Hamburger doesn't rank high on most health food lists. But chances are, a juicy bite of burger will do your body more good than simply fueling your cells. Since the 1920s, scientists have speculated that there is a sensory system that specifically detects the mere presence of fats, proteins, and other nutrients in the gut. Now, UC Berkeley Professor of Nutritional Sciences Greg Aponte has discovered a certain class of molecules that can act as intestinal sentinels. They respond to the presence of nutrients in the gut by sending a barrage of messages to the brain, immune system, and other body cells.

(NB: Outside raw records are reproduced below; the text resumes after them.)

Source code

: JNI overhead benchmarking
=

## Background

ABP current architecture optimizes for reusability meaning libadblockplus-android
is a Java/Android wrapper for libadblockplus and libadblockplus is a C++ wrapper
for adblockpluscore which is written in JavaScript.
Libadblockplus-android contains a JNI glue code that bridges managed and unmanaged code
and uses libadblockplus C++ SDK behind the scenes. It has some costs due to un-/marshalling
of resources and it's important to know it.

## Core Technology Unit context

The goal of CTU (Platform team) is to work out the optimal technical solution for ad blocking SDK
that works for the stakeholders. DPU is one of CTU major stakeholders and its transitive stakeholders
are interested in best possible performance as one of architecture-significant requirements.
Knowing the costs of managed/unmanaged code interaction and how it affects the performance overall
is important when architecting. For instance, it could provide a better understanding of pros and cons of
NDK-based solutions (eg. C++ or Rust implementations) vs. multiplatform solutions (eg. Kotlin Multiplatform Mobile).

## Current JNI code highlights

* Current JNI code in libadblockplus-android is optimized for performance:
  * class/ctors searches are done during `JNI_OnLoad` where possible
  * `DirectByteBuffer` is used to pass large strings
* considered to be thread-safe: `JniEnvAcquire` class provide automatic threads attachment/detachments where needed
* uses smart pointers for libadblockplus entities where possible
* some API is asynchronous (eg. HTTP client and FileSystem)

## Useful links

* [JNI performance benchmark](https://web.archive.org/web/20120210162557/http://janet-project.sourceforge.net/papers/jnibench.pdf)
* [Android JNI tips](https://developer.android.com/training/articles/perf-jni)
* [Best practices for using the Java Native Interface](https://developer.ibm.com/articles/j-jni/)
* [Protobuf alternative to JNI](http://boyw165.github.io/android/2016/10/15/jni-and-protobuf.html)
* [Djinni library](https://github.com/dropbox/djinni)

Aponte's got his office-cum-laboratory equipped with a functional kitchen for his own use. A wall of herbal tea boxes lines one counter, while a mini-refrigerator, bottled water, and a microwave take up another corner. He acknowledges the collection with an apologetic smile. "We practically live here sometimes, so it's good to have a few food supplies around."

Whatever it is Aponte consumes, it's kept him both trim and energetic. He explains that studying how the presence of foods affects the body helped him uncover a mechanism for an intestinal awareness system. "We traditionally think of nutrients as things that get absorbed. But there can be a lot of factors in nutrients that might affect your health and genetic response that don't get absorbed," Aponte says. "We've been interested in ways that nutrients can act as signal molecules, not as metabolic substrates."

Aponte has been working with a widespread class of cell receptors called G-protein coupled receptors, or GPCRs. Found in the tongue, the eye, the nose, and the nervous system, these proteins are heavily involved in environmental sensing through taste, smell, and vision, as well as depression, euphoria, and pain control.

A GPCR in-situ bears an uncanny resemblance to that famed but bogus photo of Nessie the Loch Ness Monster.

Because they open doorways into so many body systems, GPCRs are prime targets for drugs. Up to 40 percent of all pharmaceuticals interact with these proteins, adding up to a $60 to $80 billion-dollar-a-year business.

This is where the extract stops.